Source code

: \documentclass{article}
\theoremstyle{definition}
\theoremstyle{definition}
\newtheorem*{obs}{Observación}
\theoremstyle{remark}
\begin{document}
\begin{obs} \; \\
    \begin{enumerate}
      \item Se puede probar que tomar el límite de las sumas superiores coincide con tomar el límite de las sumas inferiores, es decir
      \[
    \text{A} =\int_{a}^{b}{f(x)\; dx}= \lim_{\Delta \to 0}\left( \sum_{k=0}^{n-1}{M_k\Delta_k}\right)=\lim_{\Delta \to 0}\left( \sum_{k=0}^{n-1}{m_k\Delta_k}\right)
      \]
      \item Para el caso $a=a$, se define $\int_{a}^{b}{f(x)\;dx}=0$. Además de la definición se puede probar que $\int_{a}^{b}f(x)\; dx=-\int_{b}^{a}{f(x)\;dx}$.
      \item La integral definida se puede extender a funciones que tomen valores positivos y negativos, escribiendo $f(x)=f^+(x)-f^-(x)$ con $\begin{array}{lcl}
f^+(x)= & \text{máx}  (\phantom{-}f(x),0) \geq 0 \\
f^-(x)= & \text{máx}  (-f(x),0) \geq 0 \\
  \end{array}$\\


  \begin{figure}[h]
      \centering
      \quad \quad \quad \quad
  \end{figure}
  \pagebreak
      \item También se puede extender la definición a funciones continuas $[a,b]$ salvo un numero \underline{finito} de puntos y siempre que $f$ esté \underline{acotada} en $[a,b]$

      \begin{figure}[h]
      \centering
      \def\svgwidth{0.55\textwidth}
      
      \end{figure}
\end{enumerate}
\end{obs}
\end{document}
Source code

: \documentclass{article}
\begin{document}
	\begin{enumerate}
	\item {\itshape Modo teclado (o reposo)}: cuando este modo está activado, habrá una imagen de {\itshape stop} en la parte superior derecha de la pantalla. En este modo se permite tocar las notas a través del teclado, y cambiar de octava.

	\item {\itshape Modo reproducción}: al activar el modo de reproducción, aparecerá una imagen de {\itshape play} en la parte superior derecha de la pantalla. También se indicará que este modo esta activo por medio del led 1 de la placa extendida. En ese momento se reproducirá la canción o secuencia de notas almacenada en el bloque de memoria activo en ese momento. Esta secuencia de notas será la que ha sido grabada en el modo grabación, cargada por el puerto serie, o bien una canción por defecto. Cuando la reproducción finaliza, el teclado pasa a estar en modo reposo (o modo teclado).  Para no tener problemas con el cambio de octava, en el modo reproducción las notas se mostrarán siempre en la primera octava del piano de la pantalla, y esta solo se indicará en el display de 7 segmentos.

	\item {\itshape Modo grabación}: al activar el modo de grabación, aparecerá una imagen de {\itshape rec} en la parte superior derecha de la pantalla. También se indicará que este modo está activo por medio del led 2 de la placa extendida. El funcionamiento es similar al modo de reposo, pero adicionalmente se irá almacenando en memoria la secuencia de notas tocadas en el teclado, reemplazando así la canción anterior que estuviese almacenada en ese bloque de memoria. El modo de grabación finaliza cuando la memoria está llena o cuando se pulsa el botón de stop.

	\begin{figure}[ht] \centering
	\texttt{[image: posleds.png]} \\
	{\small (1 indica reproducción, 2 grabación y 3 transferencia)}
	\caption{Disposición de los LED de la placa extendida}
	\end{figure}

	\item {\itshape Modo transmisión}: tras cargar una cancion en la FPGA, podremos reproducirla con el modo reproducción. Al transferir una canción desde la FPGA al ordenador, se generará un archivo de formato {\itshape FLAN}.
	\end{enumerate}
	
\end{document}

■ Problem statement: Find and copy each line in the material above where the string "siempre" occurs.

■ Solution to this exercise:
      \item También se puede extender la definición a funciones continuas $[a,b]$ salvo un numero \underline{finito} de puntos y siempre que $f$ esté \underline{acotada} en $[a,b]$
	\item {\itshape Modo reproducción}: al activar el modo de reproducción, aparecerá una imagen de {\itshape play} en la parte superior derecha de la pantalla. También se indicará que este modo esta activo por medio del led 1 de la placa extendida. En ese momento se reproducirá la canción o secuencia de notas almacenada en el bloque de memoria activo en ese momento. Esta secuencia de notas será la que ha sido grabada en el modo grabación, cargada por el puerto serie, o bien una canción por defecto. Cuando la reproducción finaliza, el teclado pasa a estar en modo reposo (o modo teclado).  Para no tener problemas con el cambio de octava, en el modo reproducción las notas se mostrarán siempre en la primera octava del piano de la pantalla, y esta solo se indicará en el display de 7 segmentos.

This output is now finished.